- [Exercise requirements]:
The entries below contain pictures, which are to be left out; write out exactly, and only, the lines from the line with "Now one can" up to and including the line with "Takes a field".

- [Raw data]:
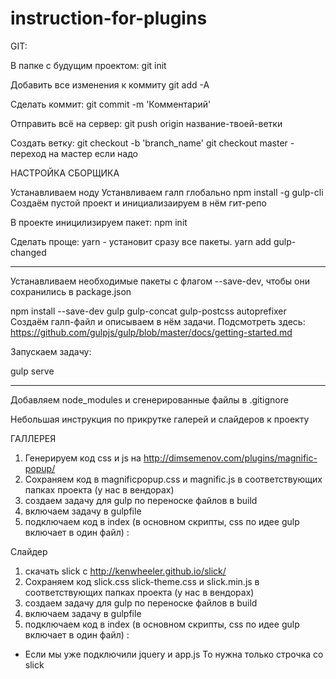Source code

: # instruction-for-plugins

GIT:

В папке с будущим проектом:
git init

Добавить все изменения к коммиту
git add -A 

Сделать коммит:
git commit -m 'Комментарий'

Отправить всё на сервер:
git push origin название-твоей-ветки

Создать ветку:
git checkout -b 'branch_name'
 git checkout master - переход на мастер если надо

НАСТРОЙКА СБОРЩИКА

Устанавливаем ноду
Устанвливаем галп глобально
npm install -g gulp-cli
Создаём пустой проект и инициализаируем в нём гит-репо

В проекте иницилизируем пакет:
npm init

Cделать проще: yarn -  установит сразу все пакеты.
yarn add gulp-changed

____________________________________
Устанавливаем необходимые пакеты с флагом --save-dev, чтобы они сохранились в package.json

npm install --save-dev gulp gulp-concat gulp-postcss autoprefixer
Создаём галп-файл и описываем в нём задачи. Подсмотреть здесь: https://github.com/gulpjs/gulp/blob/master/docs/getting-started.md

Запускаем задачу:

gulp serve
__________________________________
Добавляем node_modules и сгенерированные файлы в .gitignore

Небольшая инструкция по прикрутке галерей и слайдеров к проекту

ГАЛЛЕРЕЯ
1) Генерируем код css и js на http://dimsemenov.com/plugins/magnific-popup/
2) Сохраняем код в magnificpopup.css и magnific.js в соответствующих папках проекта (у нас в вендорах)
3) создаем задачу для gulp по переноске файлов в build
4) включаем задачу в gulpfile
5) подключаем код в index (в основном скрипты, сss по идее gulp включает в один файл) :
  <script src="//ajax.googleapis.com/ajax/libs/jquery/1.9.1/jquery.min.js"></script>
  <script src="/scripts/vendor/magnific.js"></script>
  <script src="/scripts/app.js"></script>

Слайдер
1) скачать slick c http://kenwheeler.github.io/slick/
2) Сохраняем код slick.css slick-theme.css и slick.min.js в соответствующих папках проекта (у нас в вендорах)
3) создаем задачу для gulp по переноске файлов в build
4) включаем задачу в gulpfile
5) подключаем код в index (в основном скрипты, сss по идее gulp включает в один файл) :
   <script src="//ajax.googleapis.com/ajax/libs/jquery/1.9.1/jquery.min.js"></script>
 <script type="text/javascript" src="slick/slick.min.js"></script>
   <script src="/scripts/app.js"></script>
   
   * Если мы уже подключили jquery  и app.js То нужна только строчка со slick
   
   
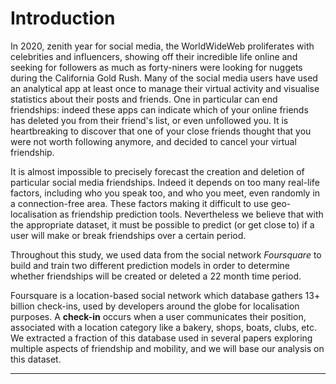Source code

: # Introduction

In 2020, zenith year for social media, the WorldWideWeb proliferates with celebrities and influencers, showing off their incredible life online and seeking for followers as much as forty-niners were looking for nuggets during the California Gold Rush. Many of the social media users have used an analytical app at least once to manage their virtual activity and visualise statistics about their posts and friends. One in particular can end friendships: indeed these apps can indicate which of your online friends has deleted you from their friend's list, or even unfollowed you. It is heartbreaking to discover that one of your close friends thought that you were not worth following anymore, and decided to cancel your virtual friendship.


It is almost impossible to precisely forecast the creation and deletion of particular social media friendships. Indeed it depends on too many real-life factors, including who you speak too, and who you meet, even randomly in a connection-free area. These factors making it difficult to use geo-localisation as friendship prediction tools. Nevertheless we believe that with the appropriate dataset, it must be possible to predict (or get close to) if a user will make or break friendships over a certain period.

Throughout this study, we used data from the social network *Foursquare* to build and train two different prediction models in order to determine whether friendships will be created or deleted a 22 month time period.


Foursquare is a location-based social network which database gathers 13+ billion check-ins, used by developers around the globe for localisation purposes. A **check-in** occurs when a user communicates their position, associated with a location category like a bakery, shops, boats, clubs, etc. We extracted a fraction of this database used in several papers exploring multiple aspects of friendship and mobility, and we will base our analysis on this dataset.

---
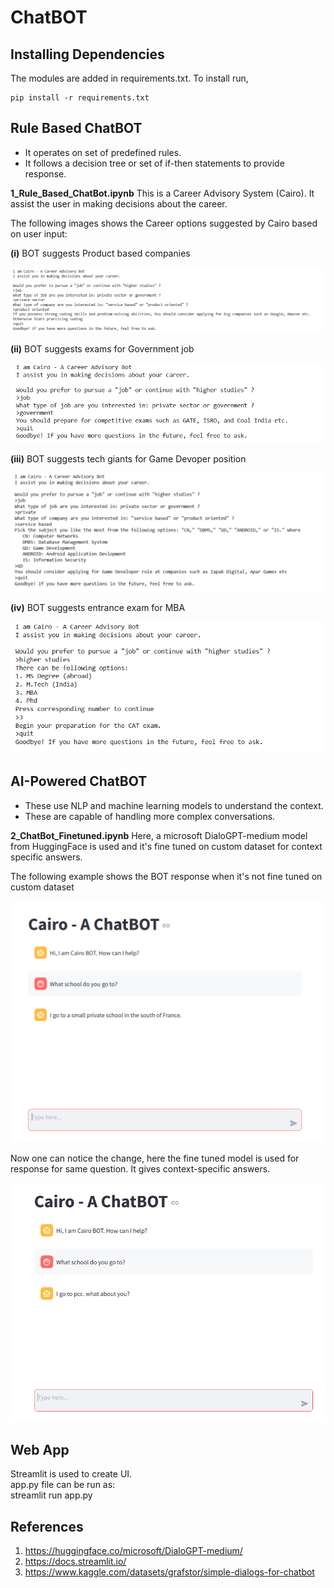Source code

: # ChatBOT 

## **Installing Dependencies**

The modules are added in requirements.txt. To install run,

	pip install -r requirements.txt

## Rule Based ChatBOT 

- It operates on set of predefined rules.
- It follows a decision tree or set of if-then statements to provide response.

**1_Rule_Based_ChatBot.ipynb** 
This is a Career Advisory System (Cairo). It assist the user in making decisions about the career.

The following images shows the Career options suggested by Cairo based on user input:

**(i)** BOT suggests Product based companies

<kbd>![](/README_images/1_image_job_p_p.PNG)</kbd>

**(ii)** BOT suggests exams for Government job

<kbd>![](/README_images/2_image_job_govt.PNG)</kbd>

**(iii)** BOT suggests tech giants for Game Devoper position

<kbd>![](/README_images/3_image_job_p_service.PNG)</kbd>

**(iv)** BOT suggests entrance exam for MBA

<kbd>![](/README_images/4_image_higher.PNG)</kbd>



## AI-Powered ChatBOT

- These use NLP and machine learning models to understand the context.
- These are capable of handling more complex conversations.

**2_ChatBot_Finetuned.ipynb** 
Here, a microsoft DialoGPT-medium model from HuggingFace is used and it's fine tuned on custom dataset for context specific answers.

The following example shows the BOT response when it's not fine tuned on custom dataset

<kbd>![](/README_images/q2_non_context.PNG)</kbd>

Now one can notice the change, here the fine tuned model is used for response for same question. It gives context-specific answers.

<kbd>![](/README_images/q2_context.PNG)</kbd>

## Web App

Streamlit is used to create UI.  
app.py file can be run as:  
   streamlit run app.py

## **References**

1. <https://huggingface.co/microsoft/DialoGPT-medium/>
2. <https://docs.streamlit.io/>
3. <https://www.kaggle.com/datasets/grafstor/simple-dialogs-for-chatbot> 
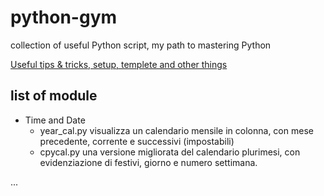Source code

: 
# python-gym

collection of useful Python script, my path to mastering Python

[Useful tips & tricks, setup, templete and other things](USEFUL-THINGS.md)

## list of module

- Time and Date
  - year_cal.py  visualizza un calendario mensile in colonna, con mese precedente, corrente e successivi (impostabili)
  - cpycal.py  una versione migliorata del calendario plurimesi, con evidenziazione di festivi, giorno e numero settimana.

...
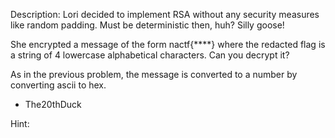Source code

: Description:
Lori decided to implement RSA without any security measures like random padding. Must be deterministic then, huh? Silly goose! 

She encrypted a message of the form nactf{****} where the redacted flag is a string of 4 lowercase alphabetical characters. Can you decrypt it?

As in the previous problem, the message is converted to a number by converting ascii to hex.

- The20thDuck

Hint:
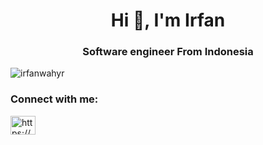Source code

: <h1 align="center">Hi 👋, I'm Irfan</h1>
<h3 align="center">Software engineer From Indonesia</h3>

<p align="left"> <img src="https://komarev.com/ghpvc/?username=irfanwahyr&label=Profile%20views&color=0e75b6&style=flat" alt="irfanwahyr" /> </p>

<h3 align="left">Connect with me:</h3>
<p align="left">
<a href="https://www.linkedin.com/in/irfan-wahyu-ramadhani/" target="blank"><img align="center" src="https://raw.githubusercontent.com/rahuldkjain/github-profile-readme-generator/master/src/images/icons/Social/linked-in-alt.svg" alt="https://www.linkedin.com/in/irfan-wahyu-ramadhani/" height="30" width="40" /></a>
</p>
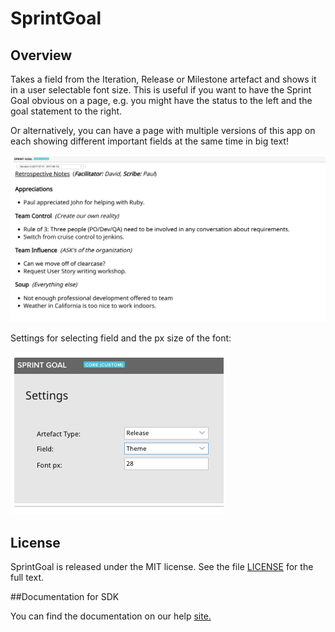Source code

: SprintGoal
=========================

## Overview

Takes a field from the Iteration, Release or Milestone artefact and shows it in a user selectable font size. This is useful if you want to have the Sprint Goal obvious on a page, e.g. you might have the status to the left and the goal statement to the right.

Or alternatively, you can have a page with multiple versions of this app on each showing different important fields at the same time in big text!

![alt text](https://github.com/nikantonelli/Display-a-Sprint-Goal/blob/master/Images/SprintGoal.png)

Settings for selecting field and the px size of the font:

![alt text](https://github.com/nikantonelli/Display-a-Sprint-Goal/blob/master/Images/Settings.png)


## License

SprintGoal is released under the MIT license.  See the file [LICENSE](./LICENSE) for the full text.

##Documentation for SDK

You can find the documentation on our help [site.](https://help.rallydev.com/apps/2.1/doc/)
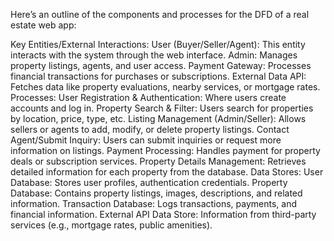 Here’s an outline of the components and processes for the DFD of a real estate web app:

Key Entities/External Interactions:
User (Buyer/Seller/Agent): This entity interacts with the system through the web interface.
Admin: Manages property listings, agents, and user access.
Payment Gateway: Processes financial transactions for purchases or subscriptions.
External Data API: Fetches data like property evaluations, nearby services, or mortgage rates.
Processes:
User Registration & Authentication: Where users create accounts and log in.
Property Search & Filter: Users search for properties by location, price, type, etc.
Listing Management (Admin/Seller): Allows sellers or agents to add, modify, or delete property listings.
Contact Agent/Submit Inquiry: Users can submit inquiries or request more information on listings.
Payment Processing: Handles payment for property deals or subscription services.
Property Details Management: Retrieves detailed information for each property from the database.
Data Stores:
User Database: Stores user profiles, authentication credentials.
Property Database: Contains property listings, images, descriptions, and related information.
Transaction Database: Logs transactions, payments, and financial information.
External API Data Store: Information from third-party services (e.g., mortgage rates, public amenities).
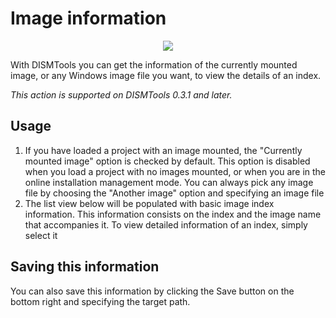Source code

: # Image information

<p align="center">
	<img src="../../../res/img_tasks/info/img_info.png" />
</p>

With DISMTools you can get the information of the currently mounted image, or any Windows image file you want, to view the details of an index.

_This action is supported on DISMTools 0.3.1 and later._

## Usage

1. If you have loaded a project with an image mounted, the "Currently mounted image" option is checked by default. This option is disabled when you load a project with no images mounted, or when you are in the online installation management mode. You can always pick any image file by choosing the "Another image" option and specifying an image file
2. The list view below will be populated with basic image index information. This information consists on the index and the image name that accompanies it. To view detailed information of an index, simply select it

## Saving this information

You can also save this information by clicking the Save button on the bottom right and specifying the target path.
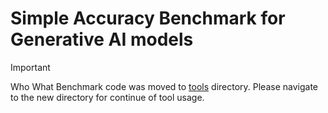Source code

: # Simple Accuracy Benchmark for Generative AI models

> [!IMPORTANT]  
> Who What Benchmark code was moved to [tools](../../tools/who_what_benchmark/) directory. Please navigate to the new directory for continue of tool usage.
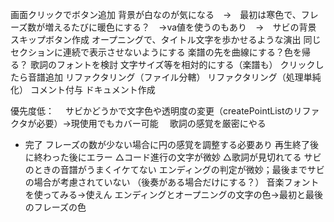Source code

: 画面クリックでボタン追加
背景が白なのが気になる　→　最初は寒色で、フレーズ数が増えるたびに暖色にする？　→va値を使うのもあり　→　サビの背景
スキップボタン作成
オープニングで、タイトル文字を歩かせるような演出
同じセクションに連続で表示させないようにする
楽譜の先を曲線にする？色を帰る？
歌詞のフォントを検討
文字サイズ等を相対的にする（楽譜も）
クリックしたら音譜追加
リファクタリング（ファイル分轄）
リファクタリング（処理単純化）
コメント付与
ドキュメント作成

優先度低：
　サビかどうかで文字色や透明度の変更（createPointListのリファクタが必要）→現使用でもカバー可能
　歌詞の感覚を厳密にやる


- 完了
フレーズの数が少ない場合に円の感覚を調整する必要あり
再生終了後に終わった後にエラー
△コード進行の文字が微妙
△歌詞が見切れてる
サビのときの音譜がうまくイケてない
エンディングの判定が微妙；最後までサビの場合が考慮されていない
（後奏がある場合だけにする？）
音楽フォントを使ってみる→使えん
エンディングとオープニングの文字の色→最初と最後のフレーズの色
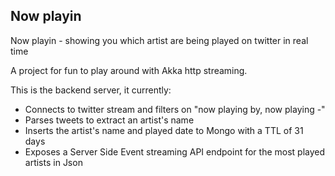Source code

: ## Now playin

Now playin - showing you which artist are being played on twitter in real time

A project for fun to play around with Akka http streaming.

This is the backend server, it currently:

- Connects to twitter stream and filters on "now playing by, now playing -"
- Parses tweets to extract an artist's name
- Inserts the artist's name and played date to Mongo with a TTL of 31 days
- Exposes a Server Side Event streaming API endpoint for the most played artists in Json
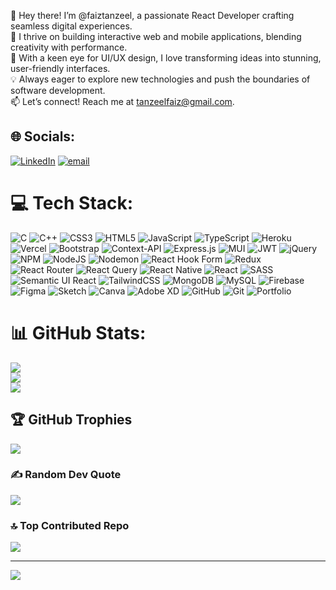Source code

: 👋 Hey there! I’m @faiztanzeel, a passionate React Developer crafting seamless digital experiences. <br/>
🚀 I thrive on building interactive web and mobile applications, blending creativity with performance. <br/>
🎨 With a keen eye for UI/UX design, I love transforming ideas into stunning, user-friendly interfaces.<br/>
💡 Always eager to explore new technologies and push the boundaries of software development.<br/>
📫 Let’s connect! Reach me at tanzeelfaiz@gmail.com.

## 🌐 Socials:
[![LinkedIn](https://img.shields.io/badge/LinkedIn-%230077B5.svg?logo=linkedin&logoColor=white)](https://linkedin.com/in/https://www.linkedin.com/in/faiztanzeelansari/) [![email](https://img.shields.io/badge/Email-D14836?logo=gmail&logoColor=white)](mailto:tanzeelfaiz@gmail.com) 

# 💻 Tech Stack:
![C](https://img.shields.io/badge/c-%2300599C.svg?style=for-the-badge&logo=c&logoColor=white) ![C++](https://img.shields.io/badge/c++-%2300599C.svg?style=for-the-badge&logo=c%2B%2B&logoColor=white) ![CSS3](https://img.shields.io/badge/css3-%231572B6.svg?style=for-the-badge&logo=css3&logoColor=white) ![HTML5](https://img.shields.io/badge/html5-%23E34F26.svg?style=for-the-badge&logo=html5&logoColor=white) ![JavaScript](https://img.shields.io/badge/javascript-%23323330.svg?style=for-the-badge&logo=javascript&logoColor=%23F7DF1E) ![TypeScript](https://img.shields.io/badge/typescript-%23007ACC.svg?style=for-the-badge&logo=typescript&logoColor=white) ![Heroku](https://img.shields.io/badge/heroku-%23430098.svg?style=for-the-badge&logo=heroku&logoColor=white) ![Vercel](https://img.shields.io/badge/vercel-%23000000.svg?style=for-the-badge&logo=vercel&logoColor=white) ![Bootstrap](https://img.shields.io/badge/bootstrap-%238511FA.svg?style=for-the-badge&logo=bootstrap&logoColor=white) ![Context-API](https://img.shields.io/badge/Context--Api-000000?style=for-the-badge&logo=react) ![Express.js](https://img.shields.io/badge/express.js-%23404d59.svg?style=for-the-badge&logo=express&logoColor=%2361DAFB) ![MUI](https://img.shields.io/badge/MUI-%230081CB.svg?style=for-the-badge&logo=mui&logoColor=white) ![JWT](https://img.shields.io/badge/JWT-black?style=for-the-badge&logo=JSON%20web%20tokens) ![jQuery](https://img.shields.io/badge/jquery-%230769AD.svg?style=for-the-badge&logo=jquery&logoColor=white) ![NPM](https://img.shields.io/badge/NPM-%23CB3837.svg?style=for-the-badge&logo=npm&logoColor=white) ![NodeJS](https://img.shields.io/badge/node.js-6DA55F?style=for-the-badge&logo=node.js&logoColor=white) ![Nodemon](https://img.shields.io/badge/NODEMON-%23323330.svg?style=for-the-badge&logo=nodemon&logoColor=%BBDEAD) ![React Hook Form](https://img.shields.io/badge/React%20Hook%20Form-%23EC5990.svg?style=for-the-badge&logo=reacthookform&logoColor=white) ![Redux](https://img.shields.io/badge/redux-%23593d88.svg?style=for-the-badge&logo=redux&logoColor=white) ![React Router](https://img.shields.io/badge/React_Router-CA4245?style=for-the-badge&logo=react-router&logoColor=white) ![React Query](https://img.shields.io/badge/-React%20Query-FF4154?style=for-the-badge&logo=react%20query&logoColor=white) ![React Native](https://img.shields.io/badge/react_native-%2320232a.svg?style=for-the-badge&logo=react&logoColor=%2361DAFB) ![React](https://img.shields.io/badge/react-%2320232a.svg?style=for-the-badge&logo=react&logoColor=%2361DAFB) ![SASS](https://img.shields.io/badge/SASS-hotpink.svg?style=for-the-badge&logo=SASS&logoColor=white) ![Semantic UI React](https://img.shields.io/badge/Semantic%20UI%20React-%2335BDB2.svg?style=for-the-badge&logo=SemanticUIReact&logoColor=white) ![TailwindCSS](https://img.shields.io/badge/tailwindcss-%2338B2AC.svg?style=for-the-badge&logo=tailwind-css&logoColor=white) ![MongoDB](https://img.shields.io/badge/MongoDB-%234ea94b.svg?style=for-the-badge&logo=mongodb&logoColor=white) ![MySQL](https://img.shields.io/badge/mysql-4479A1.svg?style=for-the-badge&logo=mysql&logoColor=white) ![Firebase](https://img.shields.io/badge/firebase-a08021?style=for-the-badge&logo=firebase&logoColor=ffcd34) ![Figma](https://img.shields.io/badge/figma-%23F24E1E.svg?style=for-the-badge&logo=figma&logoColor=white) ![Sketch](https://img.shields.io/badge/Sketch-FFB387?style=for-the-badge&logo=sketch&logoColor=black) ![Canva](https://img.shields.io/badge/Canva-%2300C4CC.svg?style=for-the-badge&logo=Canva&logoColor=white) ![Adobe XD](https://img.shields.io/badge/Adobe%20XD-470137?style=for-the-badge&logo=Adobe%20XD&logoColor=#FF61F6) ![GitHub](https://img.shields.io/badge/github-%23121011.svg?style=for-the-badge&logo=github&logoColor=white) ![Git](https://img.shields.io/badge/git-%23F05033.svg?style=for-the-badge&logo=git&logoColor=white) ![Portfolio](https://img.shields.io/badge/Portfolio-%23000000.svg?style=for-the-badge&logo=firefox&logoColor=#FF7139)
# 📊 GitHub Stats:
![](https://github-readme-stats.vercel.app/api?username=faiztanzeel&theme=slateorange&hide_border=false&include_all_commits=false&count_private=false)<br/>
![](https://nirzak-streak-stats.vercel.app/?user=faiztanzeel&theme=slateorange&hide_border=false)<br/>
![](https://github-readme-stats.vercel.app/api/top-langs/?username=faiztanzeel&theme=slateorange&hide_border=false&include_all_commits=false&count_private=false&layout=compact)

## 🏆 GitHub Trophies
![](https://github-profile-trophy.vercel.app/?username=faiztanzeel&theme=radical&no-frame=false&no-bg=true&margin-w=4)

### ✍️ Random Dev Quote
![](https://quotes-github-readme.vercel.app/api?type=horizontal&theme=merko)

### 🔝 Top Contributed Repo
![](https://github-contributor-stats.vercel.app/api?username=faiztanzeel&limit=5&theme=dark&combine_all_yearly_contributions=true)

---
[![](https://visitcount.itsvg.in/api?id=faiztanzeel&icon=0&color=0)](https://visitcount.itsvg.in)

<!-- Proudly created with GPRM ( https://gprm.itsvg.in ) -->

- [Written solution]:
Now one can notice the change, here the fine tuned model is used for response for same question. It gives context-specific answers.

<kbd>![](/README_images/q2_context.PNG)</kbd>

## Web App

Streamlit is used to create UI.  
app.py file can be run as:  
   streamlit run app.py

## **References**

1. <https://huggingface.co/microsoft/DialoGPT-medium/>
2. <https://docs.streamlit.io/>
3. <https://www.kaggle.com/datasets/grafstor/simple-dialogs-for-chatbot> 
Source code

: 
# python-gym

collection of useful Python script, my path to mastering Python

[Useful tips & tricks, setup, templete and other things](USEFUL-THINGS.md)

## list of module

- Time and Date
  - year_cal.py  visualizza un calendario mensile in colonna, con mese precedente, corrente e successivi (impostabili)
  - cpycal.py  una versione migliorata del calendario plurimesi, con evidenziazione di festivi, giorno e numero settimana.

...
Source code

: Description:
Lori decided to implement RSA without any security measures like random padding. Must be deterministic then, huh? Silly goose! 

She encrypted a message of the form nactf{****} where the redacted flag is a string of 4 lowercase alphabetical characters. Can you decrypt it?

As in the previous problem, the message is converted to a number by converting ascii to hex.

- The20thDuck

Hint:
Source code

: <h1 align="center">Hi 👋, I'm Irfan</h1>
<h3 align="center">Software engineer From Indonesia</h3>

<p align="left"> <img src="https://komarev.com/ghpvc/?username=irfanwahyr&label=Profile%20views&color=0e75b6&style=flat" alt="irfanwahyr" /> </p>

<h3 align="left">Connect with me:</h3>
<p align="left">
<a href="https://www.linkedin.com/in/irfan-wahyu-ramadhani/" target="blank"><img align="center" src="https://raw.githubusercontent.com/rahuldkjain/github-profile-readme-generator/master/src/images/icons/Social/linked-in-alt.svg" alt="https://www.linkedin.com/in/irfan-wahyu-ramadhani/" height="30" width="40" /></a>
</p>
Source code

: SprintGoal
=========================

## Overview

Takes a field from the Iteration, Release or Milestone artefact and shows it in a user selectable font size. This is useful if you want to have the Sprint Goal obvious on a page, e.g. you might have the status to the left and the goal statement to the right.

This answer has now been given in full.